The Man Who Ate Books // Chapter Four: Part Two // Dave Buys a Roomba


There are days when Wally just sits there. He doesn't talk to anyone, he's compliant, doesn't raise a fuss, just sits on the couch, staring off. On those days, he's looking at something through the walls, peering through that shaken up Etch A Sketch in his brain to his old town, the one that wasn’t built to change, that still exists completely and exactly as he remembers it.
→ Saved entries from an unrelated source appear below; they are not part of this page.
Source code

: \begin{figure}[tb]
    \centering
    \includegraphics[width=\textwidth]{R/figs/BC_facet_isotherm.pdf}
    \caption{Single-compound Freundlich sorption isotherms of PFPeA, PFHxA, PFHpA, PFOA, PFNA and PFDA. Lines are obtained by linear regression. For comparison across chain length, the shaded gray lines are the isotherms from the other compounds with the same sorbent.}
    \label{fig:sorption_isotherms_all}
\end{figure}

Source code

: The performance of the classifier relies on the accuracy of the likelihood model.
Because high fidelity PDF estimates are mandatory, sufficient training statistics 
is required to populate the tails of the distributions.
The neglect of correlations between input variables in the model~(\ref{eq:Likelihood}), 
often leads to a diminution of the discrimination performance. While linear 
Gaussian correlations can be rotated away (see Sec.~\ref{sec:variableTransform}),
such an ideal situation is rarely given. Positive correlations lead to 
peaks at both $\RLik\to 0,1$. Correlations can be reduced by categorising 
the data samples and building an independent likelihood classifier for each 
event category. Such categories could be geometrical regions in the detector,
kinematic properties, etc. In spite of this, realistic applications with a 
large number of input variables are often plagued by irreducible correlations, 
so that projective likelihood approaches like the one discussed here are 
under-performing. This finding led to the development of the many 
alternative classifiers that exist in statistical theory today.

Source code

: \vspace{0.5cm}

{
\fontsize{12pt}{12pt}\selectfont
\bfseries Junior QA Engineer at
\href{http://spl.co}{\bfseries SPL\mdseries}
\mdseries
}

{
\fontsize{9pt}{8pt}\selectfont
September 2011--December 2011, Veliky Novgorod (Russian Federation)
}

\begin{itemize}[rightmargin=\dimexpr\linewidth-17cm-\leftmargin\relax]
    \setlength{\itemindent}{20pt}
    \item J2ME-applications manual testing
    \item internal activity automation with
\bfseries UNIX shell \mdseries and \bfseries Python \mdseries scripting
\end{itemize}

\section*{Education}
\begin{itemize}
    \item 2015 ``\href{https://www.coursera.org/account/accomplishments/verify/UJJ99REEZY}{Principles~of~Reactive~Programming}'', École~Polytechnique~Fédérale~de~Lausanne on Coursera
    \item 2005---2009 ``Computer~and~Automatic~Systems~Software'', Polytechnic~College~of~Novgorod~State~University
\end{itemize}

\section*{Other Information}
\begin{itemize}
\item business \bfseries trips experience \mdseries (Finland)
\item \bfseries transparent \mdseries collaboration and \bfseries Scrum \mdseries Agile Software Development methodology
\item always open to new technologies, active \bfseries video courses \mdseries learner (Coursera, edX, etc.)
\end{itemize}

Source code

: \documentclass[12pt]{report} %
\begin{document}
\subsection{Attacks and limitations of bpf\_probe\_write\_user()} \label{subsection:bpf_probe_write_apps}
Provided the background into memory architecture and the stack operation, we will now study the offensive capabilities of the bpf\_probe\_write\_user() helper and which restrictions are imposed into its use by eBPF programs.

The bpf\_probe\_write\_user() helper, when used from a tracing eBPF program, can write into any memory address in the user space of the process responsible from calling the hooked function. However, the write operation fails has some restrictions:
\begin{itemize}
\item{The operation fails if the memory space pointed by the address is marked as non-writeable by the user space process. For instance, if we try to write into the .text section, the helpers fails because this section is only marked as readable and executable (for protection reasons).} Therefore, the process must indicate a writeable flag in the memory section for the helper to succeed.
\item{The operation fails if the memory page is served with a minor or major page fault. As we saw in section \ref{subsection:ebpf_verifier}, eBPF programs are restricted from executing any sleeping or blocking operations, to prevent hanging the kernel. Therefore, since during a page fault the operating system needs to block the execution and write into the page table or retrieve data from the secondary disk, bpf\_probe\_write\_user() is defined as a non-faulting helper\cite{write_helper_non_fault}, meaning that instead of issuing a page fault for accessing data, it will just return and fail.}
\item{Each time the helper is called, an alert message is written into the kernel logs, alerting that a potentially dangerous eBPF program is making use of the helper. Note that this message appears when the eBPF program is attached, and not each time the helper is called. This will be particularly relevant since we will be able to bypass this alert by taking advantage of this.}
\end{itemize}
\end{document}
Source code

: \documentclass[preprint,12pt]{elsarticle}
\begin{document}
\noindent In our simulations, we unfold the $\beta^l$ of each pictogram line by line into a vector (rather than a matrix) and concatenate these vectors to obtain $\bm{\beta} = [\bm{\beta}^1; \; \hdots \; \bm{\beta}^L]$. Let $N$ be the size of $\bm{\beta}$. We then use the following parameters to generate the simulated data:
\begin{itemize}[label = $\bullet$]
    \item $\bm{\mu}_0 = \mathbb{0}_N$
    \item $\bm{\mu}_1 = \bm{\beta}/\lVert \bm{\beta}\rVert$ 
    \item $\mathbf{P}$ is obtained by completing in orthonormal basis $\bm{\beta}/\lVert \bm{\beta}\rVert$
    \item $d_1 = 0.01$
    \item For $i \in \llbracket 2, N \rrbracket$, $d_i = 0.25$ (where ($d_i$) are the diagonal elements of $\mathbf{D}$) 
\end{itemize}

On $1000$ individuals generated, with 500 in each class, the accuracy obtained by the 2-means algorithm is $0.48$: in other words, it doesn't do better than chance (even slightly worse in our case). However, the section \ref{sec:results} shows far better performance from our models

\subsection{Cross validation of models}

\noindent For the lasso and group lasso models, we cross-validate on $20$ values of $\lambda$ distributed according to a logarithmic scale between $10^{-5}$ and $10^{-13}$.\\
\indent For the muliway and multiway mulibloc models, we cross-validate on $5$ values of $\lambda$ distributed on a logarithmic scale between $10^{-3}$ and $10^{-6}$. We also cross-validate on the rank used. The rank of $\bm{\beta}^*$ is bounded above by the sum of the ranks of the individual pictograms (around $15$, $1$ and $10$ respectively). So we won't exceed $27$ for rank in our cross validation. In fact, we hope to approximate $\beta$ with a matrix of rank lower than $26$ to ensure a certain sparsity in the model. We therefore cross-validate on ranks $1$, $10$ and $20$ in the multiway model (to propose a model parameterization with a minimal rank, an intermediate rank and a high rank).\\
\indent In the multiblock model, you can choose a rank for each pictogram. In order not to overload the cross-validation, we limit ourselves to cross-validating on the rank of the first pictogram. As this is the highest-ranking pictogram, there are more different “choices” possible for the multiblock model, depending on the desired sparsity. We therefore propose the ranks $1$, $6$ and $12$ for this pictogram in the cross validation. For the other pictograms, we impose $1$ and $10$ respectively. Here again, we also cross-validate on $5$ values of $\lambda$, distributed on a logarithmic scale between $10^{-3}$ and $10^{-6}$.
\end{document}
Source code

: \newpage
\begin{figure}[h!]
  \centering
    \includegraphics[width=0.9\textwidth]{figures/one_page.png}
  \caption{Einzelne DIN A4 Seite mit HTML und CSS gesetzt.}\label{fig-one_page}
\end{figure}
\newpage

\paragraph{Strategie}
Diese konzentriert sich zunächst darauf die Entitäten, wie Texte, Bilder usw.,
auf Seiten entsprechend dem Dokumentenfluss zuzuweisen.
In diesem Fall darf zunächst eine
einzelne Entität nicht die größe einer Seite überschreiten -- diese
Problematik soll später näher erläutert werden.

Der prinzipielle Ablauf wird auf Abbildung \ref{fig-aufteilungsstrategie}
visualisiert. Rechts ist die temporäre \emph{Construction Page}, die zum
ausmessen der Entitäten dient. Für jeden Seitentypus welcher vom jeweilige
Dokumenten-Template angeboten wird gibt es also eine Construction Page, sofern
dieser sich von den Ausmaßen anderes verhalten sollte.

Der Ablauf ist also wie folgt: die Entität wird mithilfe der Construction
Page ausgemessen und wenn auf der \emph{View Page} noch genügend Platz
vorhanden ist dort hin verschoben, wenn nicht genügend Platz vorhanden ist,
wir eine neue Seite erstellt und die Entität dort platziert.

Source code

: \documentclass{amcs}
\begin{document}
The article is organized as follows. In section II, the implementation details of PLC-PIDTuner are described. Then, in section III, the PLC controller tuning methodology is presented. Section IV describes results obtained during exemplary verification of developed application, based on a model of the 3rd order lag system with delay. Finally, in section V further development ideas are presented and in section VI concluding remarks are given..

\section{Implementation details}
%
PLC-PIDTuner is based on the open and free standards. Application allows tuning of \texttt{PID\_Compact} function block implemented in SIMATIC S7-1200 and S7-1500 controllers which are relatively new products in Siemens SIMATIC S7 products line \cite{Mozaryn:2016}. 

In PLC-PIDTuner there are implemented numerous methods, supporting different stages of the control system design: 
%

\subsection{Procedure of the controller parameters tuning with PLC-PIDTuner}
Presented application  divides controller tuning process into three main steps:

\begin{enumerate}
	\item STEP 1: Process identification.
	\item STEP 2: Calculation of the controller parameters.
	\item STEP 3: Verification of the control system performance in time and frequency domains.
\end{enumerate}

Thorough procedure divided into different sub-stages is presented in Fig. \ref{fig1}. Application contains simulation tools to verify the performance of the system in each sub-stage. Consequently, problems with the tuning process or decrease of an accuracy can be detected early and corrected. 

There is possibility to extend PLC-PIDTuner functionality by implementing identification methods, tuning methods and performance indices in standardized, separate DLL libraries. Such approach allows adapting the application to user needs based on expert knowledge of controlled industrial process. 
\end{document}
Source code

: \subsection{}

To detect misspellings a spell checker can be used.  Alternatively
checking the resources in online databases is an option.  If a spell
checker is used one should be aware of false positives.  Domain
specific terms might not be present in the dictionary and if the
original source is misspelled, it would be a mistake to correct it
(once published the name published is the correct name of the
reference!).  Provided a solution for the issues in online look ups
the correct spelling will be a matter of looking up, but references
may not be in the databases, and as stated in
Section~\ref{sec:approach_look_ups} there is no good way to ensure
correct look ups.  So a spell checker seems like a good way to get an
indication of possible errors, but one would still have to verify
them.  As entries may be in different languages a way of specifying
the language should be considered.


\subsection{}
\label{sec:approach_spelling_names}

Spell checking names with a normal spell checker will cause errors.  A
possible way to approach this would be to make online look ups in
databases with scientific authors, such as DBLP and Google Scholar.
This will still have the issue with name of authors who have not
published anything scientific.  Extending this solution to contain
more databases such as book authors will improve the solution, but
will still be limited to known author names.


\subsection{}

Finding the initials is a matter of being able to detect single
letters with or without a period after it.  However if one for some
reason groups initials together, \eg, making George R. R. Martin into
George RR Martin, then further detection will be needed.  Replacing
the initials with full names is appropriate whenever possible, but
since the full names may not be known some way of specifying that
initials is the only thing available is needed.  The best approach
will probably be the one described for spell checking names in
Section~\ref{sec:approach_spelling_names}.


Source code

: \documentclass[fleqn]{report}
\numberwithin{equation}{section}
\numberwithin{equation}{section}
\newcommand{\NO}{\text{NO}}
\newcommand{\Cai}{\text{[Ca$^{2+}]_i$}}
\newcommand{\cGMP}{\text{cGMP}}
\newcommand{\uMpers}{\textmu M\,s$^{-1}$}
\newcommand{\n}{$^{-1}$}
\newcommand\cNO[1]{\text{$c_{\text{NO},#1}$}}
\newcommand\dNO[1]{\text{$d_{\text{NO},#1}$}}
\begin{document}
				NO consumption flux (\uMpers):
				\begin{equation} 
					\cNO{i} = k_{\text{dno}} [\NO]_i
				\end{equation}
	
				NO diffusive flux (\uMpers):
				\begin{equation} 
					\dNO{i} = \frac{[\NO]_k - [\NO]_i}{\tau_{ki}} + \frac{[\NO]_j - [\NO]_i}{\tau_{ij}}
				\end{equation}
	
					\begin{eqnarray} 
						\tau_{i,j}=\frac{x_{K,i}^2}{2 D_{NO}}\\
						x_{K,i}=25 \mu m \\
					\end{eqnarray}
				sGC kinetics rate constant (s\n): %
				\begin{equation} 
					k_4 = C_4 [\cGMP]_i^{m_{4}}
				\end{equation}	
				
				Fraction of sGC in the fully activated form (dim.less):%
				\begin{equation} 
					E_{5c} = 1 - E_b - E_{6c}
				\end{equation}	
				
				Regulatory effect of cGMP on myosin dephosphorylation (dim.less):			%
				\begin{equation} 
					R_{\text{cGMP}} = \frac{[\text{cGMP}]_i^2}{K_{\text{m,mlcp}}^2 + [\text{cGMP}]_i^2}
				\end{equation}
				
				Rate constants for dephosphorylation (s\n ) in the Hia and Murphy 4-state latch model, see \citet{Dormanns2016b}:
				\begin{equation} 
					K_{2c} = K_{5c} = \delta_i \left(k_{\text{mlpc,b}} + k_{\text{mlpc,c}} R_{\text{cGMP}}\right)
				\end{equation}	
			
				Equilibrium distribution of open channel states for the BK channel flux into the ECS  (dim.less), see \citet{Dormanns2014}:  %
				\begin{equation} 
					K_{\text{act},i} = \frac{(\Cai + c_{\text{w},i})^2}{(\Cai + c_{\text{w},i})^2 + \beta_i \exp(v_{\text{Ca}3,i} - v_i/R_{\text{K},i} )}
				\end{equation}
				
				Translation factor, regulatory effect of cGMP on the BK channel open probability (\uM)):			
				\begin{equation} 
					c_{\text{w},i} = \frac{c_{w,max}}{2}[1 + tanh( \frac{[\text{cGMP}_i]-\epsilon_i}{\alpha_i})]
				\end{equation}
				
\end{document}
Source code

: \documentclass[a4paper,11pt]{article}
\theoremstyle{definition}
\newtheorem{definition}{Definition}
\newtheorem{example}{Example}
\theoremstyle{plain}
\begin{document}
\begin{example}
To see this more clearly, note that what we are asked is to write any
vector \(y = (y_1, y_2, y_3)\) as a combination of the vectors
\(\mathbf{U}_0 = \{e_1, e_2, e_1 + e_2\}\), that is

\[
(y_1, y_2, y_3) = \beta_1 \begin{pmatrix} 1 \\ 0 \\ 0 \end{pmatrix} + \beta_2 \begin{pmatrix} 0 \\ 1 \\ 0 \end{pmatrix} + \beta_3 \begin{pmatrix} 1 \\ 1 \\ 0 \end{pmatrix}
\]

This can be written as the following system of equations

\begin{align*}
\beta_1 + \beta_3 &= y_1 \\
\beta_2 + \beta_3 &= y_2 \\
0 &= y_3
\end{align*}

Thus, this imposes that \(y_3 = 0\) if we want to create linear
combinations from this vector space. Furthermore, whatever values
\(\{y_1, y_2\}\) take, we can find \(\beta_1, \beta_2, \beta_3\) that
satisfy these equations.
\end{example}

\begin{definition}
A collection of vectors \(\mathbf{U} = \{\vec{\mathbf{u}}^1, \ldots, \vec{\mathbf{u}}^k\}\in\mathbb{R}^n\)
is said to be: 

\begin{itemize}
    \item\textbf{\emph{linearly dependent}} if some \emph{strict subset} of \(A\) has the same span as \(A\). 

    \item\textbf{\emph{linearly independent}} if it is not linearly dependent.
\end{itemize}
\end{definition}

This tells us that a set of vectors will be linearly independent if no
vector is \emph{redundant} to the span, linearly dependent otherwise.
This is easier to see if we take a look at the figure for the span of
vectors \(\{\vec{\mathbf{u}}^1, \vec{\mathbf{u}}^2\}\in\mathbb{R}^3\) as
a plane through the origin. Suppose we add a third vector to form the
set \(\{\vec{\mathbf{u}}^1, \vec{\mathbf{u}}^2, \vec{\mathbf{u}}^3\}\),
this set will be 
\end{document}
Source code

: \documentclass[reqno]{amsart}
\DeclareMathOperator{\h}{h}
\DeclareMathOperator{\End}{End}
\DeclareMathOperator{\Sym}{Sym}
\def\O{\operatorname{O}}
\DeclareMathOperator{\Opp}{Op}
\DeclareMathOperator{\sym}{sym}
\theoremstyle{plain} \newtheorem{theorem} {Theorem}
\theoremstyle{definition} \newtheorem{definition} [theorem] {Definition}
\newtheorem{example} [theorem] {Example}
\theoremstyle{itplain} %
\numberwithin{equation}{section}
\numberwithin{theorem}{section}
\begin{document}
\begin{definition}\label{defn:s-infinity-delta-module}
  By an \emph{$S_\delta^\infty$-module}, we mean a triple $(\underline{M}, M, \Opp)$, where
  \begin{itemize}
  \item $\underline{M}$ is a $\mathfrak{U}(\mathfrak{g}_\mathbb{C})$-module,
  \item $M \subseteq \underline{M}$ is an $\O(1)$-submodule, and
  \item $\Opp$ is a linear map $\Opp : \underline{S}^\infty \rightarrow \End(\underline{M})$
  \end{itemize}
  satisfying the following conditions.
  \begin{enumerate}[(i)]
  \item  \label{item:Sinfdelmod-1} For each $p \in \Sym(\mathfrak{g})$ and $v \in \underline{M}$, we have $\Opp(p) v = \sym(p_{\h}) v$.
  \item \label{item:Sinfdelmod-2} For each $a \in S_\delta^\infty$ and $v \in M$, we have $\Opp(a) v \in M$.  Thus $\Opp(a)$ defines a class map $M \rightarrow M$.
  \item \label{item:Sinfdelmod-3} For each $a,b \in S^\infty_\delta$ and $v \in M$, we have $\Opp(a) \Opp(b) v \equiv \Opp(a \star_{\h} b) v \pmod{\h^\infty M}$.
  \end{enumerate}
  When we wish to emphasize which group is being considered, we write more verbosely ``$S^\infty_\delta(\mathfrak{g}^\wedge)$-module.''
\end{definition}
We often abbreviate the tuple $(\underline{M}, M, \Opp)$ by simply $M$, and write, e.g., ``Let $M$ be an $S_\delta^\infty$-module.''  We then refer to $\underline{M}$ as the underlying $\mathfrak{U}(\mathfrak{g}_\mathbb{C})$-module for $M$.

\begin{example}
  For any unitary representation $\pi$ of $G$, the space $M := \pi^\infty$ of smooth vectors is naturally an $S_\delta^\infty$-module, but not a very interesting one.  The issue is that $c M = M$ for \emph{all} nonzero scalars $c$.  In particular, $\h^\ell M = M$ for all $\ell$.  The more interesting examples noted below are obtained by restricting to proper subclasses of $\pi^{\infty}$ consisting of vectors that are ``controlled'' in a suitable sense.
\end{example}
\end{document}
On days like that, when he’s staring through the wall, the whole place starts to wear on me. It is so cosmically screwed up, this abysmal black hole of misery that brings people like Wally to a place like PACE. There isn’t a single resident that horrible things didn’t happen to; they won the misery lottery and are all drawn together like magnets, the staff follows like iron filings, each with their own shit-story to tell. And we’re all stuck, like a mouse on a glue trap, not dead yet but unable to do anything except accept the suffering until someone is kind enough to step on it or run it over with their car or it finally just dies from exhaustion and terror.

Perhaps someone has lied to you and told you that this is what is best for all of us mice. That such suffering must be endured until we reach perfect mousiness.

Don’t believe them.

Wally was present, mostly, the day Dave brought in the scrap computer and we went to Wal-Mart.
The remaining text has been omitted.